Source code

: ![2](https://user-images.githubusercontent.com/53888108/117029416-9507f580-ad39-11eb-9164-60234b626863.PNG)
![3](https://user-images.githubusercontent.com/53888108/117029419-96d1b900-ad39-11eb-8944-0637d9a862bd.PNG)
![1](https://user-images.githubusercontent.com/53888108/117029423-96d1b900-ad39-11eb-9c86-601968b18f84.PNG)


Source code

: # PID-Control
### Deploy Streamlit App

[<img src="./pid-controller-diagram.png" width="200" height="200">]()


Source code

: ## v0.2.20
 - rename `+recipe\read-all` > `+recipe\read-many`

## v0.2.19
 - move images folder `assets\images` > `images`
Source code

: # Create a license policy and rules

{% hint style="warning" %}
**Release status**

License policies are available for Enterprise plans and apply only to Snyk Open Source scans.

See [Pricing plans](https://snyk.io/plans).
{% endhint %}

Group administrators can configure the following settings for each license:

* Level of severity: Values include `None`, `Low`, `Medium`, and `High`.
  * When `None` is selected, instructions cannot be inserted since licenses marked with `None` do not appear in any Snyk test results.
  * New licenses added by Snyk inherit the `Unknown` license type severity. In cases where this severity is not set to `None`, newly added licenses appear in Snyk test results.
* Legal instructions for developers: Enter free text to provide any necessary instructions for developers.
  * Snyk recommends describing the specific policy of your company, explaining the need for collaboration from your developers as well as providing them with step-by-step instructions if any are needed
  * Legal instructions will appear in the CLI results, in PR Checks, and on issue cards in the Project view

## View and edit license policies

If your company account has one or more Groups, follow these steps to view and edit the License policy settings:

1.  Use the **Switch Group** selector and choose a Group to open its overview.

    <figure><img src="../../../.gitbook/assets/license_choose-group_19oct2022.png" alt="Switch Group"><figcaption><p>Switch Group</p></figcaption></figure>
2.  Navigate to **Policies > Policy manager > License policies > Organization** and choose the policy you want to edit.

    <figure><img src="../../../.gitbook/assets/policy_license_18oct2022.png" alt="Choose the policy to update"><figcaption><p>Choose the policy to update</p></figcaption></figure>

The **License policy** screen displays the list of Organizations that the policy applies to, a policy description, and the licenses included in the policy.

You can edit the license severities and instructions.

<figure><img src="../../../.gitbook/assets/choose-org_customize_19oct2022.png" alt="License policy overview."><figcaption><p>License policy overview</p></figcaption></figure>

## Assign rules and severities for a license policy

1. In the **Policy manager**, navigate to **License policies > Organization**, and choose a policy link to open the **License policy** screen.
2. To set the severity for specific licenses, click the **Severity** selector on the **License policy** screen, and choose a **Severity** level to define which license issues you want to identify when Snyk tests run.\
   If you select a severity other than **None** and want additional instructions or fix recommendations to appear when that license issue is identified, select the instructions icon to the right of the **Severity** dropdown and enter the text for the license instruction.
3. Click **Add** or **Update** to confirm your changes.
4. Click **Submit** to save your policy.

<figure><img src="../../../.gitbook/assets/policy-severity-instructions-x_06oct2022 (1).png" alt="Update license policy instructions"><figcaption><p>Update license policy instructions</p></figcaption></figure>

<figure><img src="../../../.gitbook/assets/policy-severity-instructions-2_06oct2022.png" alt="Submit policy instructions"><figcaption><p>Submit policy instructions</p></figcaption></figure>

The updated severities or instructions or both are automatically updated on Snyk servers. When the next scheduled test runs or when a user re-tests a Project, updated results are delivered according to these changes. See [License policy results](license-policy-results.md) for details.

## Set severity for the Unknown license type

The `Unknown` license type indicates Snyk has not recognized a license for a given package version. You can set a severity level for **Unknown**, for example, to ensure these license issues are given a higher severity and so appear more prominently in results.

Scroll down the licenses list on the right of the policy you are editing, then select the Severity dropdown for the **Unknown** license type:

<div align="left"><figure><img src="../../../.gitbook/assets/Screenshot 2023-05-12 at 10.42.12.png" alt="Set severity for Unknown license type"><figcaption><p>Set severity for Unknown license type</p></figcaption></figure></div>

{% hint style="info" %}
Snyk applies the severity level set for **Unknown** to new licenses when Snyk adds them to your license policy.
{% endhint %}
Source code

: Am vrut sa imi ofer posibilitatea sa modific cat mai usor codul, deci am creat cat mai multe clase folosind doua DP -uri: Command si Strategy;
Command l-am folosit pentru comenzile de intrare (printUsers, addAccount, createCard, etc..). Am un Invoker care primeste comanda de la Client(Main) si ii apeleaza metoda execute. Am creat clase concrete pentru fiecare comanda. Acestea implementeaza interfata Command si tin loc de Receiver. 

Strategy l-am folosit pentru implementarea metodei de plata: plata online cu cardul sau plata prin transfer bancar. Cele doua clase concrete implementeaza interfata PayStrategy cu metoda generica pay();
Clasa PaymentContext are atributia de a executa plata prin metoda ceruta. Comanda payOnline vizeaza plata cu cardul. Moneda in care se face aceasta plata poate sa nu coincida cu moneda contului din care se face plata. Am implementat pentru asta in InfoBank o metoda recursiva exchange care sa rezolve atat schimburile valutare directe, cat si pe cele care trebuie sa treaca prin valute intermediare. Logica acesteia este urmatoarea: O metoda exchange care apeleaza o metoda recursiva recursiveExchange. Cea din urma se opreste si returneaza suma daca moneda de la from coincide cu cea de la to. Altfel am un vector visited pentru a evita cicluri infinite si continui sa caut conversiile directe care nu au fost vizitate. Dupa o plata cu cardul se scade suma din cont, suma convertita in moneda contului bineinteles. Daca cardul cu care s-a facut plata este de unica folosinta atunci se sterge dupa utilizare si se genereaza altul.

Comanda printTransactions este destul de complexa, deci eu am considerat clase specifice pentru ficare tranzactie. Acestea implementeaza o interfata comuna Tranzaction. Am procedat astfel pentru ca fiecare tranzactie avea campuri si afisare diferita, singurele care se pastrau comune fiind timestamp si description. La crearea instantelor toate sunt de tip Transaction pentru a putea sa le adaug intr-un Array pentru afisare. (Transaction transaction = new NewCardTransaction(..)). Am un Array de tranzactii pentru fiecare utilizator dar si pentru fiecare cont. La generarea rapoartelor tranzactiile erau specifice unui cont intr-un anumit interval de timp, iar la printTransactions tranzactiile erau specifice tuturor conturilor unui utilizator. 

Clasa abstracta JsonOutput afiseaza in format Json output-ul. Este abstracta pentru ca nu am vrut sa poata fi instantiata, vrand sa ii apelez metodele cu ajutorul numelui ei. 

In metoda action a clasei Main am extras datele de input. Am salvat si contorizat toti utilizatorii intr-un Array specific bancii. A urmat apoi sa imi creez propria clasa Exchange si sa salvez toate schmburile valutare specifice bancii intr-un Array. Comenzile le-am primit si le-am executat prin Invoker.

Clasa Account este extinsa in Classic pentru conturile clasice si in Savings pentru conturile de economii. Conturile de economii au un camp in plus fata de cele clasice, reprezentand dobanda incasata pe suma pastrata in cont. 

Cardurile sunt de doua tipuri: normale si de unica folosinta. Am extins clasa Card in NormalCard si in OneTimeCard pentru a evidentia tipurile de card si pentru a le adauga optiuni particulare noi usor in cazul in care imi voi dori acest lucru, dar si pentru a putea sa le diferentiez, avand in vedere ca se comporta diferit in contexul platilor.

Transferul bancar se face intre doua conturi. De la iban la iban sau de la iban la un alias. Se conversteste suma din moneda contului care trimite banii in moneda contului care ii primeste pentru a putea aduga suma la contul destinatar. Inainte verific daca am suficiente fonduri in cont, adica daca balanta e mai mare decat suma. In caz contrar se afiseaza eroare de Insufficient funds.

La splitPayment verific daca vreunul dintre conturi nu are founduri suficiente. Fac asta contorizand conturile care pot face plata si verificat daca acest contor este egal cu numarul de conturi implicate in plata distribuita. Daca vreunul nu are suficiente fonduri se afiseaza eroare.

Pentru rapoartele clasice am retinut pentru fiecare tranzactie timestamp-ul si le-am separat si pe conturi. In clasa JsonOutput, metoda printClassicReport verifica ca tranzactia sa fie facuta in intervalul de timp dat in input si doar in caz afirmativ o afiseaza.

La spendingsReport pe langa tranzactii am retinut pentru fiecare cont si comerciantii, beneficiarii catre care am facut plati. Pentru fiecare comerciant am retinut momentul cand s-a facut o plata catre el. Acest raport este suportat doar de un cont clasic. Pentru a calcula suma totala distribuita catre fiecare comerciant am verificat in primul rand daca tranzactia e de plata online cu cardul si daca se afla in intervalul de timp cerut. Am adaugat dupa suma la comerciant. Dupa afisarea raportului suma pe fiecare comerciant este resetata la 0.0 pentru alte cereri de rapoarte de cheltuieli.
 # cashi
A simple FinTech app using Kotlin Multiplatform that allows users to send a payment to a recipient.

-=-=-

Problem to solve:
Retype exactly the lines of the data above, starting at its first line and finishing with the line that has "Group administrators can" in it.

Answer section:
Source code

: ![2](https://user-images.githubusercontent.com/53888108/117029416-9507f580-ad39-11eb-9164-60234b626863.PNG)
![3](https://user-images.githubusercontent.com/53888108/117029419-96d1b900-ad39-11eb-8944-0637d9a862bd.PNG)
![1](https://user-images.githubusercontent.com/53888108/117029423-96d1b900-ad39-11eb-9c86-601968b18f84.PNG)


Source code

: # PID-Control
### Deploy Streamlit App

[<img src="./pid-controller-diagram.png" width="200" height="200">]()


Source code

: ## v0.2.20
 - rename `+recipe\read-all` > `+recipe\read-many`

## v0.2.19
 - move images folder `assets\images` > `images`
Source code

: # Create a license policy and rules

{% hint style="warning" %}
**Release status**

License policies are available for Enterprise plans and apply only to Snyk Open Source scans.

See [Pricing plans](https://snyk.io/plans).
{% endhint %}

Group administrators can configure the following settings for each license:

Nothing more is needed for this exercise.